Clinton Boys

Australian data scientist and mathematician, living in London.

Email Twitter LinkedIn Github

Up to the limits of my own patience, I hand-classified as many tweets from the April 20 broadcast of QandA as positive, negative (or spam), with the goal of using these to train a sentiment dictionary to use on the April 27 broadcast’s tweets. I also removed all retweets from the dataset (which I suppose I should have done in the previous post as well). There was a slight problem in the way I’d written the tweets to file and forgotten to remove the new-line characters within tweets, so my code was also reading all these irrelevant lines as separate tweets.

I came across a whole raft of issues as soon as I started this process. The main problem, as I stated in the previous post, is that a large proportion of tweets are too short to be able to be judged for their sentiment at all. A lot of them are irrelevant for my purposes of estimating the political leanings of Twitter users watching QandA because they represent conversations between users (e.g. “are you watching #QandA?”) rather than actual comment on the program and its contents and panel members.

I wrote a Python script to make the process of classifying the tweet data I had a little easier. Since the other portion of my code, the simple political entity classifier, should take care of whether the conversation is relevant or not, I can use all the tweets to train for sentiment data. Initially I hoped I would only need three classifications: positive, negative, or spam. There is obviously some subjectivity here, particularly with the short and often sarcastic nature of tweets, but hopefully the volume of data will take care of this. After looking at enough tweets I realised some tweets just cannot be classified as positive or negative and so we also need a neutral classification.
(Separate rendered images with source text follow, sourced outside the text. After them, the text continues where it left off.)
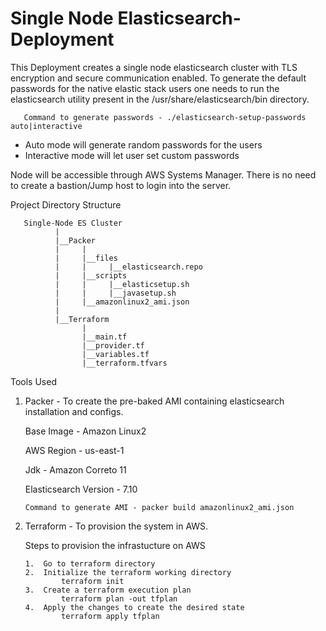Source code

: # Single Node Elasticsearch-Deployment

This Deployment creates a single node elasticsearch cluster with TLS encryption and secure communication enabled. To generate the default passwords for the native elastic stack users one needs to run the elasticsearch utility present in the /usr/share/elasticsearch/bin directory.

       Command to generate passwords - ./elasticsearch-setup-passwords auto|interactive
- Auto mode will generate random passwords for the users
- Interactive mode will let user set custom passwords

Node will be accessible through AWS Systems Manager. There is no need to create a bastion/Jump host to login into the server. 

Project Directory Structure

       Single-Node ES Cluster
              |
              |__Packer
              |     |
              |     |__files
              |     |     |__elasticsearch.repo
              |     |__scripts     
              |     |     |__elasticsetup.sh
              |     |     |__javasetup.sh
              |     |__amazonlinux2_ami.json
              |
              |__Terraform
                    |
                    |__main.tf
                    |__provider.tf
                    |__variables.tf
                    |__terraform.tfvars

Tools Used
1. Packer - To create the pre-baked AMI containing elasticsearch installation and configs.

    Base Image - Amazon Linux2

    AWS Region - us-east-1

    Jdk - Amazon Correto 11

    Elasticsearch Version - 7.10
 
       Command to generate AMI - packer build amazonlinux2_ami.json

2. Terraform - To provision the system in AWS.

   Steps to provision the infrastucture on AWS
   
       1.  Go to terraform directory
       2.  Initialize the terraform working directory
               terraform init 
       3.  Create a terraform execution plan
               terraform plan -out tfplan
       4.  Apply the changes to create the desired state 
               terraform apply tfplan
My training code is pretty simple, because all the real work is unfortunately with the human classifying the tweets:

import numpy as np

with open('tweetdump_new.txt') as f:
    tweets = f.readlines()
classified_dict = {}
for tweet in tweets:
    classified_dict[tweet] = False
tweets_total = len(classified_dict)

def main():

    ## Keep two files open: test_tweets.txt which contains the  
    ## unclassified tweet data, and trained_tweets.txt which contains the 
    ## classified tweet data. 

    with open('trained_tweets.txt', 'a') as g:
        count = 0
        for tweet in tweets:
            print tweet
            classification = raw_input('Classify this tweet as negative (0), positive (1), neutral(2) or spam (9): ')
            g.write(tweet.replace(',','') + str(classification))
            g.write('\n')
            classified_dict[tweet] = True
            print '-----------------------------------------------'
            count = count + 1
            if count%40 == 0:
                print str(np.round(100*float(count)/float(tweets_total),2))+'% completed...'
                print '-----------------------------------------------'

if __name__ == '__main__':
    try:
        main()
    except KeyboardInterrupt:
        with open('test_tweets.txt', 'w') as f:
            for tweet in classified_dict:
                if classified_dict[tweet] == False:
                    f.write(tweet)

The code contains two small improvements on the most basic idea possible; a percentage completion counter for sanity purposes, which prints progress every forty tweets, and the ability to quit the program and pick up where you left off (it just writes all the unclassified tweets over the input file so you can start again with a smaller file).

One very difficult consideration is how to deal with sarcasm on the training set. Often words which you know should be assigned a positive sentiment score are being used sarcastically in a tweet that overall has a negative sentiment. I score these tweets as positive in the optimistic (and untested, and probably misguided) view that there is more genuine discussion on Twitter than sarcasm.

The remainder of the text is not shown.